■ **Required action**: Examine each line of the data. Copy the line if it includes the word "certificate".

== == ==

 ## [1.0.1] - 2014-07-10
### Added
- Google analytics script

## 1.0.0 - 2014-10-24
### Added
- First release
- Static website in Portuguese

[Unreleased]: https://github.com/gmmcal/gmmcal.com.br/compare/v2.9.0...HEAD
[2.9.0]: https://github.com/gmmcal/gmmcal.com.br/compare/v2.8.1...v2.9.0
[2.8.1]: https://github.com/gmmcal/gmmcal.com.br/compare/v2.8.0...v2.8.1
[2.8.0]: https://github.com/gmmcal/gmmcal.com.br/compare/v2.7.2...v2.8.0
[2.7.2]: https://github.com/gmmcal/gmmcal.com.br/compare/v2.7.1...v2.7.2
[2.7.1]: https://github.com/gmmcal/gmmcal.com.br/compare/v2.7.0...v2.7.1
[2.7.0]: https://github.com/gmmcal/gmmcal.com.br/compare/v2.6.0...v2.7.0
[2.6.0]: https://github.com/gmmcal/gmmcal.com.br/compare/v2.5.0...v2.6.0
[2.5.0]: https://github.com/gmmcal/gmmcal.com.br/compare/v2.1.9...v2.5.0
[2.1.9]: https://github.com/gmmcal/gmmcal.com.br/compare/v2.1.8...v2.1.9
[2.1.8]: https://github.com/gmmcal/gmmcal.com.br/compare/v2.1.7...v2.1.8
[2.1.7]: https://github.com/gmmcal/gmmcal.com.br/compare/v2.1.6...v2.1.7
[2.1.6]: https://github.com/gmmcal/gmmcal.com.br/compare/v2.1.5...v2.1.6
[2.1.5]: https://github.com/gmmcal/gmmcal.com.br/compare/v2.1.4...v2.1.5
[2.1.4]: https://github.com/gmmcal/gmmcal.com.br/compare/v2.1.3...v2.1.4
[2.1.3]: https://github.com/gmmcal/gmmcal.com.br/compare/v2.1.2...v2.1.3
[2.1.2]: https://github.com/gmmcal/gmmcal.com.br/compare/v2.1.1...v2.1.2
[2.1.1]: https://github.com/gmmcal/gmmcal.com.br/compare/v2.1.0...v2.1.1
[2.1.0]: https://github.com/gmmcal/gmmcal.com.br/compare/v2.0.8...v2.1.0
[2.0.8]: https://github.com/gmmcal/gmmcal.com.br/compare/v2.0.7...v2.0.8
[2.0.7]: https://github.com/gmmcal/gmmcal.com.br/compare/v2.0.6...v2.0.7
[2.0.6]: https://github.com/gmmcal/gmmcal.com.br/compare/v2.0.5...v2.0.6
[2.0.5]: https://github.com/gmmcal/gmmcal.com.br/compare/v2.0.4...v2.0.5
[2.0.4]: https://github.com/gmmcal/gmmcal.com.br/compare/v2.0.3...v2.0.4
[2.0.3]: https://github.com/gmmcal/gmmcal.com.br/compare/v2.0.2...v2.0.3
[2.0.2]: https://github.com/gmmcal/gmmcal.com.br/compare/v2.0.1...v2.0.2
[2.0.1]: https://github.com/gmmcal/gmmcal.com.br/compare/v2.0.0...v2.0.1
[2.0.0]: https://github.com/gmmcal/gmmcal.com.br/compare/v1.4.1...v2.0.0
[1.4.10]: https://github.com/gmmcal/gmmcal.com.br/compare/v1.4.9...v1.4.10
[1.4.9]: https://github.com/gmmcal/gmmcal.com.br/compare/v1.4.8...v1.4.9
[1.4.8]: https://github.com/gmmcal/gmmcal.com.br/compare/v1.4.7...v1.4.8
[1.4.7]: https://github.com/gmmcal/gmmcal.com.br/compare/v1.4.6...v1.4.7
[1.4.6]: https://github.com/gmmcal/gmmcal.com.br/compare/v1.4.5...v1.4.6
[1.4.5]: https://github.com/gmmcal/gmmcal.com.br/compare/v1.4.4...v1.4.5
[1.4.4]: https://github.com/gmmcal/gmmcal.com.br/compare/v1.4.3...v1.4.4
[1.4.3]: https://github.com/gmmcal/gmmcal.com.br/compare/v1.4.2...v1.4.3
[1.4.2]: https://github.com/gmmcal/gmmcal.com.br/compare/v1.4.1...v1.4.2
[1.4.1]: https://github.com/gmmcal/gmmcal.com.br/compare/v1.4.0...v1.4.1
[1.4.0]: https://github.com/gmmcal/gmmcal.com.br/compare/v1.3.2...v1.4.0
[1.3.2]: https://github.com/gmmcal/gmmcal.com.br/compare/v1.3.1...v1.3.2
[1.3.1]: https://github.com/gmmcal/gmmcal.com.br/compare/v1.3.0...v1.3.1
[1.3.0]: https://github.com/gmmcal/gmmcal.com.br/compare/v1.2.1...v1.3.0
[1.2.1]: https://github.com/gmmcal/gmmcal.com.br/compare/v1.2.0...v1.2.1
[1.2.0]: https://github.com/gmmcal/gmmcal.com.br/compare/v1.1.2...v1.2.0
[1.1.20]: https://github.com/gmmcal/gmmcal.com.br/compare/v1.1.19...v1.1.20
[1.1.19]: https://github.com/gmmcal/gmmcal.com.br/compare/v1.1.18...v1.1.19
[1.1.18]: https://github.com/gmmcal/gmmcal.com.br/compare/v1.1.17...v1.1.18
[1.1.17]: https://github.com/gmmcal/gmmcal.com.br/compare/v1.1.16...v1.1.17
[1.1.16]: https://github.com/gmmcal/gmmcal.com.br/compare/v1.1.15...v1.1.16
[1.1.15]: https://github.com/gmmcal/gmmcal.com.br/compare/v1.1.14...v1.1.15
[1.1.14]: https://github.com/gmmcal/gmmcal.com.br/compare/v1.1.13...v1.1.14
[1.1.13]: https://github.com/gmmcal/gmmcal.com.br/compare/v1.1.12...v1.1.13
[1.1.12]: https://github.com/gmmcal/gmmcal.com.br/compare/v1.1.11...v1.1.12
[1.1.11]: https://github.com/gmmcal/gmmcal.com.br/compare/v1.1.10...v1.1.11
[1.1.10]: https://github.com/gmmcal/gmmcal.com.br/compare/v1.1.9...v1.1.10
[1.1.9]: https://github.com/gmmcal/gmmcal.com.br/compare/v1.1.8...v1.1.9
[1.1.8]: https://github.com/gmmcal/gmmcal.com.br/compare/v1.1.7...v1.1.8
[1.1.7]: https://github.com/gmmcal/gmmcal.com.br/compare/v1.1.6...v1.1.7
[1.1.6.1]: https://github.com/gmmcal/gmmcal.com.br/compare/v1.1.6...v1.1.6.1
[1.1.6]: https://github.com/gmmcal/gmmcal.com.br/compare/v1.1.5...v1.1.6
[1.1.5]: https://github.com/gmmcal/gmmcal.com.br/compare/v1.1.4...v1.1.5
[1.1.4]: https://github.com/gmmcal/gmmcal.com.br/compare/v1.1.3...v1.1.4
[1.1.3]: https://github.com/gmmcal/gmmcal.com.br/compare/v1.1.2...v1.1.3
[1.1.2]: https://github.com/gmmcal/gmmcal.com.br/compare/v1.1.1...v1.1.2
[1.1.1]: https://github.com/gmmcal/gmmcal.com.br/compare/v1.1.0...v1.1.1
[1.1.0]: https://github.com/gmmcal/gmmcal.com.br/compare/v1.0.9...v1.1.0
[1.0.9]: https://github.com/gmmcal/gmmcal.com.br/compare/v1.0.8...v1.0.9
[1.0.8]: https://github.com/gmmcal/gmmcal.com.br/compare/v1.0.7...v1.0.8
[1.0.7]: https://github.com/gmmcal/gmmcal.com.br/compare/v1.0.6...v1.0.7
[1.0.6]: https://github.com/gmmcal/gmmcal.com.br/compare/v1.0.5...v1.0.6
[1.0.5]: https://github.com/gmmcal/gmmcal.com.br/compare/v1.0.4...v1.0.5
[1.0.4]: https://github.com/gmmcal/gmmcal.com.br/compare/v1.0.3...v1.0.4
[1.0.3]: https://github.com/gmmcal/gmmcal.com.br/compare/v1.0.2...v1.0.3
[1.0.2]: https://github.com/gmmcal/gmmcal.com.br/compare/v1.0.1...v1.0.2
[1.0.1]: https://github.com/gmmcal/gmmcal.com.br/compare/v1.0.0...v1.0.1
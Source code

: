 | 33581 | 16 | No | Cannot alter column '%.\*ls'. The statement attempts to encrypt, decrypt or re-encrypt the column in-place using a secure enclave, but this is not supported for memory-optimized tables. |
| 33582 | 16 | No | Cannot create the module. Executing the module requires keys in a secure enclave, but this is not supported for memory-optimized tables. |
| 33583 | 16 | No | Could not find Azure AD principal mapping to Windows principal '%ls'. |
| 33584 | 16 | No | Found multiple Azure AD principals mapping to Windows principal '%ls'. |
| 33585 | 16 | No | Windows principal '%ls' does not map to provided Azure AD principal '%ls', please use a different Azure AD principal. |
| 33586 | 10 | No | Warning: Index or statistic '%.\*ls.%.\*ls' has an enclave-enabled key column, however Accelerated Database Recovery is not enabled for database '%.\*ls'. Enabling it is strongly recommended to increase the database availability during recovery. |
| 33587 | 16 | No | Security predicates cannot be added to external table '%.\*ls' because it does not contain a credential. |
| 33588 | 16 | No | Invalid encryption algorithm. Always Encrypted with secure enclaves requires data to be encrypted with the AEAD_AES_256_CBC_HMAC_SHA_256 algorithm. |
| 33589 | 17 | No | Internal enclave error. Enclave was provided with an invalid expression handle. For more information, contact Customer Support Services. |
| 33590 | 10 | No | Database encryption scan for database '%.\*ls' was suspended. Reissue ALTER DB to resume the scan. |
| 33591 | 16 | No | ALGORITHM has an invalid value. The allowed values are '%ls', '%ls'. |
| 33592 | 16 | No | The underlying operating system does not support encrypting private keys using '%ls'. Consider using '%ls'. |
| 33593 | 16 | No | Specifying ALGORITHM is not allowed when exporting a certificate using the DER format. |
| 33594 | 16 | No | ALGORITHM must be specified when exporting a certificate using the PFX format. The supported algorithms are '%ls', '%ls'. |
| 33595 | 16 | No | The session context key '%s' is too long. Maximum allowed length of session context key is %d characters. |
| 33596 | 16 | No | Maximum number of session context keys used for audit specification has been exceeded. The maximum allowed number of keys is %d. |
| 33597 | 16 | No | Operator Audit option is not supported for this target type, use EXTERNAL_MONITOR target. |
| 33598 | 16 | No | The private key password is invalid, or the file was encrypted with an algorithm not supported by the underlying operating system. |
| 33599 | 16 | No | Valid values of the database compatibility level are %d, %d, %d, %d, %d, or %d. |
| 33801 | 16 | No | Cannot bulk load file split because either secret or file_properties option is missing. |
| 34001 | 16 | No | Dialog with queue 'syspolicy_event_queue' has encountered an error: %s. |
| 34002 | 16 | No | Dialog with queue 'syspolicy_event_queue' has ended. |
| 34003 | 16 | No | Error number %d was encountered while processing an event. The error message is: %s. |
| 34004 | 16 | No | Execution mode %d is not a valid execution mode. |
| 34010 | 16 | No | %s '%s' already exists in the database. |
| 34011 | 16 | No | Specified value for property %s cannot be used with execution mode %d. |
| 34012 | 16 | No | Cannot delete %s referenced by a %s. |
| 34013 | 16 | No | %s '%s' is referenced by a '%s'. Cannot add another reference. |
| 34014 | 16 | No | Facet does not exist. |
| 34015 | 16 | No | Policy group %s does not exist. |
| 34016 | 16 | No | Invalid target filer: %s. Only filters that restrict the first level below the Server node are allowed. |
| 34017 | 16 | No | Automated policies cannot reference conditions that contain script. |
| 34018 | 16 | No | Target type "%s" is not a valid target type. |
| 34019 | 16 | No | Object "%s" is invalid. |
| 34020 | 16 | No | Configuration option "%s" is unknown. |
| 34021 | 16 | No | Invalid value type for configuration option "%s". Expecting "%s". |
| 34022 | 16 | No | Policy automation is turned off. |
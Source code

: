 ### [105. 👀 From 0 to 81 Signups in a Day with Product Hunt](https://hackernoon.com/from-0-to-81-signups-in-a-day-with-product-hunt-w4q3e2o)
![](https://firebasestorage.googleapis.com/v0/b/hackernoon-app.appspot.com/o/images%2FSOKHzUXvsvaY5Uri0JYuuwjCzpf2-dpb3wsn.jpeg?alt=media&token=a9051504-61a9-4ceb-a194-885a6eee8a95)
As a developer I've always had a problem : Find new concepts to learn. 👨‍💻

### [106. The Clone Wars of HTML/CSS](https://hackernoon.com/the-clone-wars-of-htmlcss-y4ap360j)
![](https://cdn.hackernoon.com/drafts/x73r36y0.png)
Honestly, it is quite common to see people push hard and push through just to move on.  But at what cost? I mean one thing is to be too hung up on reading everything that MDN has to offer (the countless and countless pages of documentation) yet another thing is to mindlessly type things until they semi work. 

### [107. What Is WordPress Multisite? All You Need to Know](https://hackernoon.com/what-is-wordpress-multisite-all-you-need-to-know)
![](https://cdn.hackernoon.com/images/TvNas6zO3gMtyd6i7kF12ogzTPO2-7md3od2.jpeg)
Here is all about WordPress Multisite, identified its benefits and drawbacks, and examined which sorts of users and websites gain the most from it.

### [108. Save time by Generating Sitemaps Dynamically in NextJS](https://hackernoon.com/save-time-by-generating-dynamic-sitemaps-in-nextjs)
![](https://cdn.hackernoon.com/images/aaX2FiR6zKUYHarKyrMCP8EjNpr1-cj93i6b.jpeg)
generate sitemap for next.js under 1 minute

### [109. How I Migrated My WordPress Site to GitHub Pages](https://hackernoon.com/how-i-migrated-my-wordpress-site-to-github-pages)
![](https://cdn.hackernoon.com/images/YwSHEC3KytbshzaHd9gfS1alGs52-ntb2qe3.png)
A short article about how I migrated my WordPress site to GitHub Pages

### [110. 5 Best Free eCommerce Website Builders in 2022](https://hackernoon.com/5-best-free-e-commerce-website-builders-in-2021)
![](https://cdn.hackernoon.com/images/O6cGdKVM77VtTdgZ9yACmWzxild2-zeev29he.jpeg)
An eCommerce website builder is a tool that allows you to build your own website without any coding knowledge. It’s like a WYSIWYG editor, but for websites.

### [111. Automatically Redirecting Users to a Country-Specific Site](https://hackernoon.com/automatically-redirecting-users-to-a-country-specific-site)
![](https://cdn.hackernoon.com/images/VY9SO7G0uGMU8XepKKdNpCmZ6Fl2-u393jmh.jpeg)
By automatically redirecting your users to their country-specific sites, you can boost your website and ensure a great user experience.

== == ==

■ **Answer to the problem**:
| 33593 | 16 | No | Specifying ALGORITHM is not allowed when exporting a certificate using the DER format. |
| 33594 | 16 | No | ALGORITHM must be specified when exporting a certificate using the PFX format. The supported algorithms are '%ls', '%ls'. |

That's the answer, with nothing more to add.